Linda Babcock, PhD, co-author of Women Don’t Ask: Negotiations and the Gender Divide, will discuss that topic during a lecture at 9 a.m. Friday, April 12, in Simon Hall, Room 106.
The lecture is part of the “Distinguished Women in Economics and Strategy” series sponsored by WUSTL’s Center for Research in Economics and Strategy, housed in Olin Business School.
The event is open to the university community, but space is limited and reservations are required. To confirm attendance for the talk and a continental breakfast beginning at 8:30 a.m., contact Sandy Vaughn at svaughn@wustl.edu or (314) 935-6707.
Babcock also will give a lecture to faculty and doctoral students Thursday, April 11, titled “What Do We Know About Gender and Negotiation? New Evidence on How and When Women Do Ask” and join a panel discussion with William P. Bottom, PhD, the Joyce and Howard Wood Distinguished Professor of Organizational Behavior; Hillary Anger Elfenbein, PhD, professor of organizational behavior; and Judi McLean Parks, PhD, the Reuben C. and Anne Carpenter Taylor Professor of Organizational Behavior.
Babcock is the James M. Walton Professor of Economics at Carnegie Mellon University and former acting dean of Carnegie’s Heinz School of Public Policy and Management. Her 2003 book on gender and negotiations, co-authored with Sara Laschever, was named by Fortune magazine as one of the 75 smartest business books of all time; it has since been translated into Spanish, Italian, Chinese, Korean, Japanese and Danish.
“One of the challenges confronting junior female faculty in business schools, as well as in other parts of academe, is the small number of senior female faculty who might serve as mentors or role models or co-authors,” says Glenn MacDonald, PhD, the John M. Olin Distinguished Professor of Economics and Strategy.
“Female students face similar situations in industries such as investment banking or consulting,” he says. “The Distinguished Women in Economics and Strategy series takes a step in the direction of improvement by bringing some of the most accomplished women in economics or strategy to WUSTL, and making them available to faculty, students and the university community in general. We have had good fortune in attracting scholars who have shown skill and willingness to help our female faculty and students in their professional development.”

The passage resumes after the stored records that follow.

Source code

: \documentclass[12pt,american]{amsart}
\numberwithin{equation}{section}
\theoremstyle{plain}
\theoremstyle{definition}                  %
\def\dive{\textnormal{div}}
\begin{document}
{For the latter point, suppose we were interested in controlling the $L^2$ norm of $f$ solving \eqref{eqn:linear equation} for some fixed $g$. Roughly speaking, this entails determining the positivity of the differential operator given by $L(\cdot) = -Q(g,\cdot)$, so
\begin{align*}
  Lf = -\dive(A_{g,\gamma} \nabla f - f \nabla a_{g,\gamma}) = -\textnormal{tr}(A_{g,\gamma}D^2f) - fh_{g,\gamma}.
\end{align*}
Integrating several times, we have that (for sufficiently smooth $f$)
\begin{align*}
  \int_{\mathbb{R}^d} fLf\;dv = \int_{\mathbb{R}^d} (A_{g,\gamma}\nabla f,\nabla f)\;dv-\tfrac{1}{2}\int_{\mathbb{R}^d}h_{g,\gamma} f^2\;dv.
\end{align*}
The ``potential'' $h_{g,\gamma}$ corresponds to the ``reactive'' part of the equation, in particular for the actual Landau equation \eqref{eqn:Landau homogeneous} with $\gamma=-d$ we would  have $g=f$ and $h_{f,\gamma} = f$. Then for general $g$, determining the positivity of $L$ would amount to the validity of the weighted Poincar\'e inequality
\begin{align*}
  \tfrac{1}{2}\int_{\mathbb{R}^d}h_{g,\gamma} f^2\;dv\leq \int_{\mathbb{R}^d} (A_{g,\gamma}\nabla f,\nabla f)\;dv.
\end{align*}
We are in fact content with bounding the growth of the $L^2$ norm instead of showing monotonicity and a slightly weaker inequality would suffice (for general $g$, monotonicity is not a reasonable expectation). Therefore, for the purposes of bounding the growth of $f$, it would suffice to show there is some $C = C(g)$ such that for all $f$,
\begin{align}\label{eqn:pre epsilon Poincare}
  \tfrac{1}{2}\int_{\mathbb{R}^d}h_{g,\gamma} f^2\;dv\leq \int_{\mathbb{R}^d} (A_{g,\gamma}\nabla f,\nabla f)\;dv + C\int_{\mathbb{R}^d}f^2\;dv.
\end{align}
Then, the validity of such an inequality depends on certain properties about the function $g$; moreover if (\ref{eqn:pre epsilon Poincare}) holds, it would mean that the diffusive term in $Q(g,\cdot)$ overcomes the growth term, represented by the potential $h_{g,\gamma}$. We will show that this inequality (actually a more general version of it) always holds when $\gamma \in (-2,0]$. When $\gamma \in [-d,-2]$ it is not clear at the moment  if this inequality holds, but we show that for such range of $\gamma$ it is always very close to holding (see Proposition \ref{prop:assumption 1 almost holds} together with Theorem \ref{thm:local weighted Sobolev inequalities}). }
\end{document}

Babcock is the founder and faculty director of the Program for Research and Outreach on Gender Equity in Society and is a member of the Russell Sage Foundation’s Behavioral Economics Roundtable. She holds several degrees in economics, including a doctorate from the University of Wisconsin at Madison, and has been a visiting professor at the University of Chicago’s Graduate School of Business, the Harvard Business School and the California Institute of Technology. She has received numerous research grants from – and served on the economics review panel for – the National Science Foundation.
Babcock’s research explores gender issues at the interface between economics and psychology, including current work on gender differences in the propensity to initiate negotiations and on how people react to women when they do negotiate. Her research on women and negotiations appears in top journals across a range of disciplines, including economics, psychology, industrial relations and law. Her work has been discussed in hundreds of newspapers and magazines in the U.S. and abroad and she’s often called upon to discuss her work on radio and television.